▸ Data supplied:
*** Block opens ***

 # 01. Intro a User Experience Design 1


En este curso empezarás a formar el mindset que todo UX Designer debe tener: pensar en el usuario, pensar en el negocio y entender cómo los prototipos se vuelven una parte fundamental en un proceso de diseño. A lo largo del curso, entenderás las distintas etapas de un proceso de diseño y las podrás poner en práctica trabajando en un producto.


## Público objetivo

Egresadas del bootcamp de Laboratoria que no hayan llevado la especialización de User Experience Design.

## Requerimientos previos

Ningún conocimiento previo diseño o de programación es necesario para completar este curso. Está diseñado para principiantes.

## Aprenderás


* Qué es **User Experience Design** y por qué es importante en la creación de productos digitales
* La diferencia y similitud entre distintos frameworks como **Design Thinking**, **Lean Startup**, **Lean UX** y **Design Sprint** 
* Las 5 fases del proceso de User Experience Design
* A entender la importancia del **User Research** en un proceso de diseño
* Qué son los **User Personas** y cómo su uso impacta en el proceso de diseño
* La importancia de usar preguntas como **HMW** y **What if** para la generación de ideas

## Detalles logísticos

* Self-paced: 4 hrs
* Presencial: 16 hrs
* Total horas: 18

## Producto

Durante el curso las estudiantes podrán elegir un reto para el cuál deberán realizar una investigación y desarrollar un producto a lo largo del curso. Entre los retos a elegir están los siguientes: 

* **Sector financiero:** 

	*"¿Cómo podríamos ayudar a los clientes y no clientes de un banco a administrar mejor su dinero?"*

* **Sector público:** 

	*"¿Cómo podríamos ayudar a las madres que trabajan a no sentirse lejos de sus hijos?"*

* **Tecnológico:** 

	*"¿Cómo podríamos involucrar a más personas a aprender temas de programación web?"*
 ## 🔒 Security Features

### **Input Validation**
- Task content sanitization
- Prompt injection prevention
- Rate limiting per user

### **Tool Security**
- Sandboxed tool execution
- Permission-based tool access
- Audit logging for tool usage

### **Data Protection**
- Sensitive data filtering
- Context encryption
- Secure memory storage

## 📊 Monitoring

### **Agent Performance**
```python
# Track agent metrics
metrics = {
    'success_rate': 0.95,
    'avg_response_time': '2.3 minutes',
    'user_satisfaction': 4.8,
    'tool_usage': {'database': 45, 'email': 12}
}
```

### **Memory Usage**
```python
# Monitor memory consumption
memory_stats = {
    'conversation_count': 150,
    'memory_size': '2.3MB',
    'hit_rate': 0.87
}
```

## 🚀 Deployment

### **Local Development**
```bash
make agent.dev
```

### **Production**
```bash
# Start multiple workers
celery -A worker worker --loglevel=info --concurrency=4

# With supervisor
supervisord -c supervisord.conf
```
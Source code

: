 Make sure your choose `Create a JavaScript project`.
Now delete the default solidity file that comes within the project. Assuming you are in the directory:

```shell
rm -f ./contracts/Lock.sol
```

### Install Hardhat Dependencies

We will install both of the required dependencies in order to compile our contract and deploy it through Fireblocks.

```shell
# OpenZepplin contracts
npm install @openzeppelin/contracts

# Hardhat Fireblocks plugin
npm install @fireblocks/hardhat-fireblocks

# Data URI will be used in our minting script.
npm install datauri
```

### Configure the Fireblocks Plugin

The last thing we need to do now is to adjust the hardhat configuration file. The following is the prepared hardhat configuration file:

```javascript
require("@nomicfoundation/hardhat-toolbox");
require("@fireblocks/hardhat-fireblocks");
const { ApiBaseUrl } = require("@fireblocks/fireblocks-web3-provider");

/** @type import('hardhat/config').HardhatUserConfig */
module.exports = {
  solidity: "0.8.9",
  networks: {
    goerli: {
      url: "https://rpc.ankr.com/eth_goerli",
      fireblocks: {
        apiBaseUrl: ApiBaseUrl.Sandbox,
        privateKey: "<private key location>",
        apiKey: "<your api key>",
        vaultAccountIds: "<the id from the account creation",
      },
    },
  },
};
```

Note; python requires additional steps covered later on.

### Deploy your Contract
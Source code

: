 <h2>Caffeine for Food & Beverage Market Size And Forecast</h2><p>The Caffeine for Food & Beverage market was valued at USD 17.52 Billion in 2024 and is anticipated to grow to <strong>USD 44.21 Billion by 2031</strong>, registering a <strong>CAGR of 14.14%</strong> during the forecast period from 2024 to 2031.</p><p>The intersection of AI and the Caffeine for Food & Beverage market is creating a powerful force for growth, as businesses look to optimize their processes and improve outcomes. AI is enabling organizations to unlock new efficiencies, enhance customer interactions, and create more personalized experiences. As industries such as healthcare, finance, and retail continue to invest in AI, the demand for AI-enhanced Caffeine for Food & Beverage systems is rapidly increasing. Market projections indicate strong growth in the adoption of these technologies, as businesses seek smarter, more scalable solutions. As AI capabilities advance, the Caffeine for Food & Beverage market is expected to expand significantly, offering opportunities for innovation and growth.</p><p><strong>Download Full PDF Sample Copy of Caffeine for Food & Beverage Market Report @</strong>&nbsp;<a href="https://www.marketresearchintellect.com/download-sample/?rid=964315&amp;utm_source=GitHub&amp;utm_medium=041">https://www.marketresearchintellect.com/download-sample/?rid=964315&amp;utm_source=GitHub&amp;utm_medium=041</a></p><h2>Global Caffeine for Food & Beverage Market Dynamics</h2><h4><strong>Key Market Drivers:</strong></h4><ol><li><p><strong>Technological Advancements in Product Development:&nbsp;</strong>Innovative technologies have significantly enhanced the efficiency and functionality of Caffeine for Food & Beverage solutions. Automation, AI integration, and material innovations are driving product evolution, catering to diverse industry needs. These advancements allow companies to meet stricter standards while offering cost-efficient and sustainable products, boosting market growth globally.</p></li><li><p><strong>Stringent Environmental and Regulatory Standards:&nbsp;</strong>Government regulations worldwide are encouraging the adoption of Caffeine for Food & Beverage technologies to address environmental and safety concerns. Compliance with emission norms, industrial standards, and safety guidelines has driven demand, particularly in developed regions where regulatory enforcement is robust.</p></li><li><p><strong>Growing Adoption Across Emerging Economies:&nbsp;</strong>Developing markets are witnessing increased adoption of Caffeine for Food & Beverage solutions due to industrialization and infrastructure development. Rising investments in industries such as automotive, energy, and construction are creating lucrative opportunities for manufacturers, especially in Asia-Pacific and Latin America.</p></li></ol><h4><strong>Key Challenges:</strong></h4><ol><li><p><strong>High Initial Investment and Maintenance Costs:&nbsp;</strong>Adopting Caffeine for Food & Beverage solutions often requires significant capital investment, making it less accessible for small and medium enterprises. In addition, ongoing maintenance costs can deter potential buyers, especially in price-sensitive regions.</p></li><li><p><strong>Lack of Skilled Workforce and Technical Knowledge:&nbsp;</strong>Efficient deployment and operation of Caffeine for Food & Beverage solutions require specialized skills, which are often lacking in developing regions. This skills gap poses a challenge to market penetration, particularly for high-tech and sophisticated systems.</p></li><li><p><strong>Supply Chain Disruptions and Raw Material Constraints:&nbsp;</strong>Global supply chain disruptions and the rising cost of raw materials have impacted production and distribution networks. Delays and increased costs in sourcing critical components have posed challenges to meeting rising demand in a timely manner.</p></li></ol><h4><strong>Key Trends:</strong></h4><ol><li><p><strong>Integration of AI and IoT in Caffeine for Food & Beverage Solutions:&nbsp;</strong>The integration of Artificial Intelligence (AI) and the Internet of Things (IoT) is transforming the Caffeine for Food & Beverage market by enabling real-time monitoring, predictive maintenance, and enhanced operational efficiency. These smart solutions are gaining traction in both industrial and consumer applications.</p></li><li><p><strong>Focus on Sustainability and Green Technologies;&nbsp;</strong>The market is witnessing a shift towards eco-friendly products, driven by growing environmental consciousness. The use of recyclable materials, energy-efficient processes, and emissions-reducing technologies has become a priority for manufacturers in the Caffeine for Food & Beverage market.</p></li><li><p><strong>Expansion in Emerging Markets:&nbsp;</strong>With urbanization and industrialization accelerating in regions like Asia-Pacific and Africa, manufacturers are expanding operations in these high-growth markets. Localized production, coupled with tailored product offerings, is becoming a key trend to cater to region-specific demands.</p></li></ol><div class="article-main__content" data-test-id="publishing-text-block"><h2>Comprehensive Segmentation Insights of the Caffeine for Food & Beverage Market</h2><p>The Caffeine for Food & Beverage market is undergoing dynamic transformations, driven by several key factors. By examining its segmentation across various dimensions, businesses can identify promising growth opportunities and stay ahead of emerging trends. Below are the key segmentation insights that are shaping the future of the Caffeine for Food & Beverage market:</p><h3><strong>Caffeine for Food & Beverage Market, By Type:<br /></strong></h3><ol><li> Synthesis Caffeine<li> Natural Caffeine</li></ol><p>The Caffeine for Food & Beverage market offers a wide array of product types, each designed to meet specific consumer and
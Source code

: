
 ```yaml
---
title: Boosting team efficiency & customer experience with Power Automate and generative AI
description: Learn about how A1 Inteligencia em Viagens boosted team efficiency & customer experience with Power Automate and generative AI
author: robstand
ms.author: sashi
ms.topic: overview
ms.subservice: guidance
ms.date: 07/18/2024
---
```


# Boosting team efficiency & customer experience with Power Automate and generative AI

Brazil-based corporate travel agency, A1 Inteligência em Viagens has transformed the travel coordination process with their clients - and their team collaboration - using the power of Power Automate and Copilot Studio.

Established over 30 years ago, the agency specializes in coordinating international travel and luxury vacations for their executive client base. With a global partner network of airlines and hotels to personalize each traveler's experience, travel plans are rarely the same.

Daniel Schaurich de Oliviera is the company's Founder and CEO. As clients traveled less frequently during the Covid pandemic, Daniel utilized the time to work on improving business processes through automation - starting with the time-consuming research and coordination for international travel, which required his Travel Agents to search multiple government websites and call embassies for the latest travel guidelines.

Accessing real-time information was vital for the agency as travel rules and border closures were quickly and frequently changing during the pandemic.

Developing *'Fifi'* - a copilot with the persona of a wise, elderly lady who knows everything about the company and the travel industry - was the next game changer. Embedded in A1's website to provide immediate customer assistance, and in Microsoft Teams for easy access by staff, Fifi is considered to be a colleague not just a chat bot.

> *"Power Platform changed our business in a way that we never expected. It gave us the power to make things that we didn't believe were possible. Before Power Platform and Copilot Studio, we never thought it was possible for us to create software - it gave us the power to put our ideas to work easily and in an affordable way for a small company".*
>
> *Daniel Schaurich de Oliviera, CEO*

*** Block closes ***

▸ Directions: Go through the entries and copy every line that has "required".

▸ Task result:
We will install both of the required dependencies in order to compile our contract and deploy it through Fireblocks.
Daniel Schaurich de Oliviera is the company's Founder and CEO. As clients traveled less frequently during the Covid pandemic, Daniel utilized the time to work on improving business processes through automation - starting with the time-consuming research and coordination for international travel, which required his Travel Agents to search multiple government websites and call embassies for the latest travel guidelines.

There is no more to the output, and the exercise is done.